Segment Start: Listed records

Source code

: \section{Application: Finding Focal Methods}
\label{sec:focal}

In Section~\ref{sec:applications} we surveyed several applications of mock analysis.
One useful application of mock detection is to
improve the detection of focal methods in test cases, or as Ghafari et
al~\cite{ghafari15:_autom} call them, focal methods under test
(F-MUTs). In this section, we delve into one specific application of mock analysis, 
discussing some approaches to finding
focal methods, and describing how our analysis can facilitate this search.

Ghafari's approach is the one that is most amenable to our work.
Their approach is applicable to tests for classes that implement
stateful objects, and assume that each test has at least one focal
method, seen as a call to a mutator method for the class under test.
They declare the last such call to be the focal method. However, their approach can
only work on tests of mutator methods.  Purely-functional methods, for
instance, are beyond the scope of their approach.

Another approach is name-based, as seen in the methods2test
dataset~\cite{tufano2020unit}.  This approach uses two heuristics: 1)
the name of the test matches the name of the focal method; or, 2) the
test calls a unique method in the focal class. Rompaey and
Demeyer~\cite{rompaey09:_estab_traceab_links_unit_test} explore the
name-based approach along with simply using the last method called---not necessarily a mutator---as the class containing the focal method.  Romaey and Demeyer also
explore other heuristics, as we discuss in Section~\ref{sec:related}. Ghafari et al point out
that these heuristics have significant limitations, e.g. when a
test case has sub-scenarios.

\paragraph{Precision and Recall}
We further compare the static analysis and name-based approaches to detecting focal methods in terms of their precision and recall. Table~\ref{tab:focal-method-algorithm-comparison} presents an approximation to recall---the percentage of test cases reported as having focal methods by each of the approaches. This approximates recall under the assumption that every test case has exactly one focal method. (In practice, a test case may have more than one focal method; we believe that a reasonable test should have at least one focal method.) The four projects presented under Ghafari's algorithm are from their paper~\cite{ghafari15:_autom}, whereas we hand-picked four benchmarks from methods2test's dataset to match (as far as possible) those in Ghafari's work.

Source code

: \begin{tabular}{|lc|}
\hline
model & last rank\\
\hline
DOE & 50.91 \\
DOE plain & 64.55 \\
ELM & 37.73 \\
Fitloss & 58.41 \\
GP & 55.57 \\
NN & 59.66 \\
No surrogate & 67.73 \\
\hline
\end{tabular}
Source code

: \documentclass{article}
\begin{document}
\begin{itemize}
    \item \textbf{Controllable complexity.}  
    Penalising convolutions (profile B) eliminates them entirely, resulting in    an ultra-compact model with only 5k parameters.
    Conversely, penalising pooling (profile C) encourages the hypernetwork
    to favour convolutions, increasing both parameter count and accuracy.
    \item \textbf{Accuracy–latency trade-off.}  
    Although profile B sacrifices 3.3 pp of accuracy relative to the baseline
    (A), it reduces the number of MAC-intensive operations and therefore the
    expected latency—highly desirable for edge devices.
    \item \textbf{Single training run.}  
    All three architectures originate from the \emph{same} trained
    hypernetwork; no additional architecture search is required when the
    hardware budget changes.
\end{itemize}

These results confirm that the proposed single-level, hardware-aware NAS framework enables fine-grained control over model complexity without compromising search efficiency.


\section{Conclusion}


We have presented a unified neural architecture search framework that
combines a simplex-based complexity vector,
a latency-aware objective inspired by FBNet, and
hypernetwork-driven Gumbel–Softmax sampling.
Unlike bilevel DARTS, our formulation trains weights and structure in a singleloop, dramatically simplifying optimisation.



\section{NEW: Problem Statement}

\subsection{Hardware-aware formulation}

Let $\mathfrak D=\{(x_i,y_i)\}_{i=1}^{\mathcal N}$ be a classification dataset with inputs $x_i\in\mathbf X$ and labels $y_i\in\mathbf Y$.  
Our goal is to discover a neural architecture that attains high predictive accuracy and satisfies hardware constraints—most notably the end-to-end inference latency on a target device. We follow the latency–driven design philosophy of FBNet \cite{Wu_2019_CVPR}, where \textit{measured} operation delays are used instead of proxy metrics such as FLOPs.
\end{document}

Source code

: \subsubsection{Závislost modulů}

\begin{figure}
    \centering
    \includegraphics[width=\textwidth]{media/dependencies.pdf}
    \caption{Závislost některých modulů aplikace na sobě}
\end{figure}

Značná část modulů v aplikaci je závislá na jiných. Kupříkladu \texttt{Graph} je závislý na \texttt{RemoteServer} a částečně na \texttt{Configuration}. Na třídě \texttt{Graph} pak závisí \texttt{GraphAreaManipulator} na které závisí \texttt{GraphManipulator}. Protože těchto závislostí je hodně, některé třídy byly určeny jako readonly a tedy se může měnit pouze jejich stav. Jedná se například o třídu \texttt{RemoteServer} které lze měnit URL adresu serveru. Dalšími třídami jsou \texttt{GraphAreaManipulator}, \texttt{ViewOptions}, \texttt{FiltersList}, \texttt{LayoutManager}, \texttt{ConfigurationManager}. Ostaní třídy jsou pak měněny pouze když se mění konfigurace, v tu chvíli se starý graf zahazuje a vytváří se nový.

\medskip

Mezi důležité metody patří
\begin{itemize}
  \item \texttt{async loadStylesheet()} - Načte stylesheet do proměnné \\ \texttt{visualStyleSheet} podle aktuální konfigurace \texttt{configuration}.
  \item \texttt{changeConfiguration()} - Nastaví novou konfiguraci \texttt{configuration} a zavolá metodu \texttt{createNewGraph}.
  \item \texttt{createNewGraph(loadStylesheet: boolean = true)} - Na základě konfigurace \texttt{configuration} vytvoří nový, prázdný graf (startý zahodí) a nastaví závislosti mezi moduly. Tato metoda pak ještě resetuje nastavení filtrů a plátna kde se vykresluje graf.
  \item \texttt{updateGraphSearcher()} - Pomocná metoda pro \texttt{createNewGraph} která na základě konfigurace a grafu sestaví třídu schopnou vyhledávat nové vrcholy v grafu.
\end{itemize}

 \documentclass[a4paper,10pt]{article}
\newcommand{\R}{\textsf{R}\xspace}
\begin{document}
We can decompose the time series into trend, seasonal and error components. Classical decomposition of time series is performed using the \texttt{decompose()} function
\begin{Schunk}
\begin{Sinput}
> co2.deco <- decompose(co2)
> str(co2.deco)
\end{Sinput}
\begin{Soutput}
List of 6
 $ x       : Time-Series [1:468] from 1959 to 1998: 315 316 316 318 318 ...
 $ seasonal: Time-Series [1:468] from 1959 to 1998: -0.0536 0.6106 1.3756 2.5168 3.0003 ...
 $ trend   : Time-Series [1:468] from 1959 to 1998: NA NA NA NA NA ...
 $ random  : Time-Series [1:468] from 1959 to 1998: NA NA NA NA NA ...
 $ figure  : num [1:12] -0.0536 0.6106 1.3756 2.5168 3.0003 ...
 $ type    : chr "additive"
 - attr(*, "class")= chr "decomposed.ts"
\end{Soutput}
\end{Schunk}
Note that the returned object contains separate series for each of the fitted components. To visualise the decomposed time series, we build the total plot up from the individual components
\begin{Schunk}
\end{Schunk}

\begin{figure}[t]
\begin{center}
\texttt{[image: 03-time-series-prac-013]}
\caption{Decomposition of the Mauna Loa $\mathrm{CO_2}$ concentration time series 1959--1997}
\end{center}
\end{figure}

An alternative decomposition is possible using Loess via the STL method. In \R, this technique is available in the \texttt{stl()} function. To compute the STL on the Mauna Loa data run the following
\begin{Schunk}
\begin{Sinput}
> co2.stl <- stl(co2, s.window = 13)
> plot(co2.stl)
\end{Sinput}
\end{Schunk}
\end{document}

Segment End: Listed records

### What is required
Everything from the first line of the data through the line containing "improve the detection" should be echoed exactly. Add nothing.

### Task result
Source code

: \section{Application: Finding Focal Methods}
\label{sec:focal}

In Section~\ref{sec:applications} we surveyed several applications of mock analysis.
One useful application of mock detection is to
improve the detection of focal methods in test cases, or as Ghafari et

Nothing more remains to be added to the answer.